Tronics Microsystems talks to UnmannedSystemsTechnology.com about the provision of high accuracy inertial sensors for the unmanned market, the introduction of the AXO301, the AXO305, and the high stability, low-SWaP alternative to Fiber Optic Gyros, the GYPRO4300.
Paving the way for a new generation of precise positioning, navigation, and stabilization functions in dynamic applications, Tronics’ MEMS sensors are ideally suited to incorporation within IMUs and INS for air, land and sea based unmanned systems operating in challenging environments.
As a prime supplier of both force-rebalance digital SMD accelerometers and MEMS gyros, what key challenges, in the unmanned sector, do Tronics Microsystems’ products overcome?
Precise positioning and navigation of unmanned systems calls for high accuracy inertial sensors able to output reliable data when operating in GNSS-denied environments, while facing high vibrations and fast-changing temperature conditions. As an example, an electric VTOL (Vertical Take Off and Landing) flying in urban canyons will have to rely on a precise inertial navigation system to maintain its trajectory when the GNSS signal becomes too weak or unavailable.
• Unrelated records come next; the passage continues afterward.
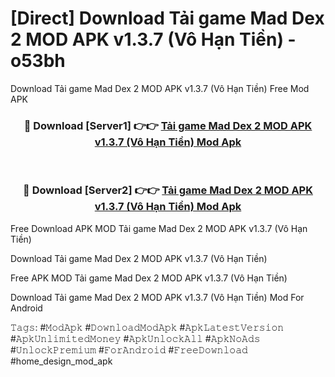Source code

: # [Direct] Download Tải game Mad Dex 2 MOD APK v1.3.7 (Vô Hạn Tiền) - o53bh
Download Tải game Mad Dex 2 MOD APK v1.3.7 (Vô Hạn Tiền) Free Mod APK

<div align="center">
<h3>🔴 Download [Server1] 👉👉 <a href="https://apk-comot.site?title=Tải_game_Mad_Dex_2_MOD_APK_v1.3.7_(Vô_Hạn_Tiền)">Tải game Mad Dex 2 MOD APK v1.3.7 (Vô Hạn Tiền) Mod Apk</a></h3><br>

<h3>🔴 Download [Server2] 👉👉 <a href="https://apk-comot.site?title=Tải_game_Mad_Dex_2_MOD_APK_v1.3.7_(Vô_Hạn_Tiền)">Tải game Mad Dex 2 MOD APK v1.3.7 (Vô Hạn Tiền) Mod Apk</a></h3>
</div>


Free Download APK MOD Tải game Mad Dex 2 MOD APK v1.3.7 (Vô Hạn Tiền)

Download Tải game Mad Dex 2 MOD APK v1.3.7 (Vô Hạn Tiền) 

Free APK MOD Tải game Mad Dex 2 MOD APK v1.3.7 (Vô Hạn Tiền) 

Download Tải game Mad Dex 2 MOD APK v1.3.7 (Vô Hạn Tiền) Mod For Android

𝚃𝚊𝚐𝚜: #𝙼𝚘𝚍𝙰𝚙𝚔 #𝙳𝚘𝚠𝚗𝚕𝚘𝚊𝚍𝙼𝚘𝚍𝙰𝚙𝚔 #𝙰𝚙𝚔𝙻𝚊𝚝𝚎𝚜𝚝𝚅𝚎𝚛𝚜𝚒𝚘𝚗 #𝙰𝚙𝚔𝚄𝚗𝚕𝚒𝚖𝚒𝚝𝚎𝚍𝙼𝚘𝚗𝚎𝚢 #𝙰𝚙𝚔𝚄𝚗𝚕𝚘𝚌𝚔𝙰𝚕𝚕 #𝙰𝚙𝚔𝙽𝚘𝙰𝚍𝚜 #𝚄𝚗𝚕𝚘𝚌𝚔𝙿𝚛𝚎𝚖𝚒𝚞𝚖 #𝙵𝚘𝚛𝙰𝚗𝚍𝚛𝚘𝚒𝚍 #𝙵𝚛𝚎𝚎𝙳𝚘𝚠𝚗𝚕𝚘𝚊𝚍 #home_design_mod_apk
The inertial sensors used for Attitude and Heading Reference Systems (AHRS) and Inertial Navigation Systems (INS) must demonstrate an excellent capability to reject the vibrations created by the propellers and have to be repeatable and stable in a wide range of temperatures. Tronics’ high-performance MEMS accelerometers and gyros provide a lightweight, low-power and miniature alternative to analog quartz accelerometers and Fiber Optic Gyros, thus increasing VTOL and UAV flight autonomy, while featuring the tactical-grade performance level required for the navigation of dynamic unmanned systems.
What sets Tronics Microsystems apart in your industry, specifically for railway, drone, autonomous vehicle and robotics developers?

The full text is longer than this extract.